WHAT YOU HAVE TO DO:
From the entries below, gather each line containing the word "used".

MATERIAL SHOWN:
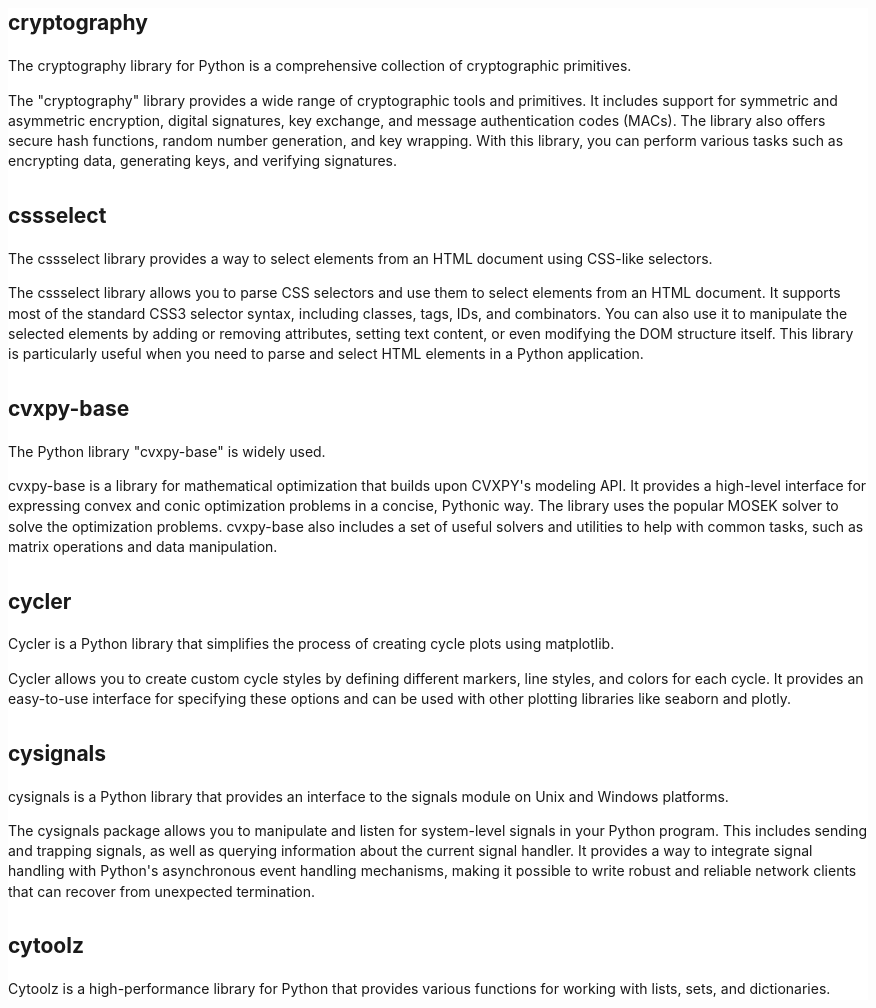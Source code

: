 ## cryptography
The cryptography library for Python is a comprehensive collection of cryptographic primitives.

The "cryptography" library provides a wide range of cryptographic tools and primitives. It includes support for symmetric and asymmetric encryption, digital signatures, key exchange, and message authentication codes (MACs). The library also offers secure hash functions, random number generation, and key wrapping. With this library, you can perform various tasks such as encrypting data, generating keys, and verifying signatures.

## cssselect
The cssselect library provides a way to select elements from an HTML document using CSS-like selectors.

The cssselect library allows you to parse CSS selectors and use them to select elements from an HTML document. It supports most of the standard CSS3 selector syntax, including classes, tags, IDs, and combinators. You can also use it to manipulate the selected elements by adding or removing attributes, setting text content, or even modifying the DOM structure itself. This library is particularly useful when you need to parse and select HTML elements in a Python application.

## cvxpy-base
The Python library "cvxpy-base" is widely used.

cvxpy-base is a library for mathematical optimization that builds upon CVXPY's modeling API. It provides a high-level interface for expressing convex and conic optimization problems in a concise, Pythonic way. The library uses the popular MOSEK solver to solve the optimization problems. cvxpy-base also includes a set of useful solvers and utilities to help with common tasks, such as matrix operations and data manipulation.

## cycler
Cycler is a Python library that simplifies the process of creating cycle plots using matplotlib.

Cycler allows you to create custom cycle styles by defining different markers, line styles, and colors for each cycle. It provides an easy-to-use interface for specifying these options and can be used with other plotting libraries like seaborn and plotly.

## cysignals
cysignals is a Python library that provides an interface to the signals module on Unix and Windows platforms.

The cysignals package allows you to manipulate and listen for system-level signals in your Python program. This includes sending and trapping signals, as well as querying information about the current signal handler. It provides a way to integrate signal handling with Python's asynchronous event handling mechanisms, making it possible to write robust and reliable network clients that can recover from unexpected termination.

## cytoolz
Cytoolz is a high-performance library for Python that provides various functions for working with lists, sets, and dictionaries.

EXERCISE RESPONSE:
The Python library "cvxpy-base" is widely used.
Cycler allows you to create custom cycle styles by defining different markers, line styles, and colors for each cycle. It provides an easy-to-use interface for specifying these options and can be used with other plotting libraries like seaborn and plotly.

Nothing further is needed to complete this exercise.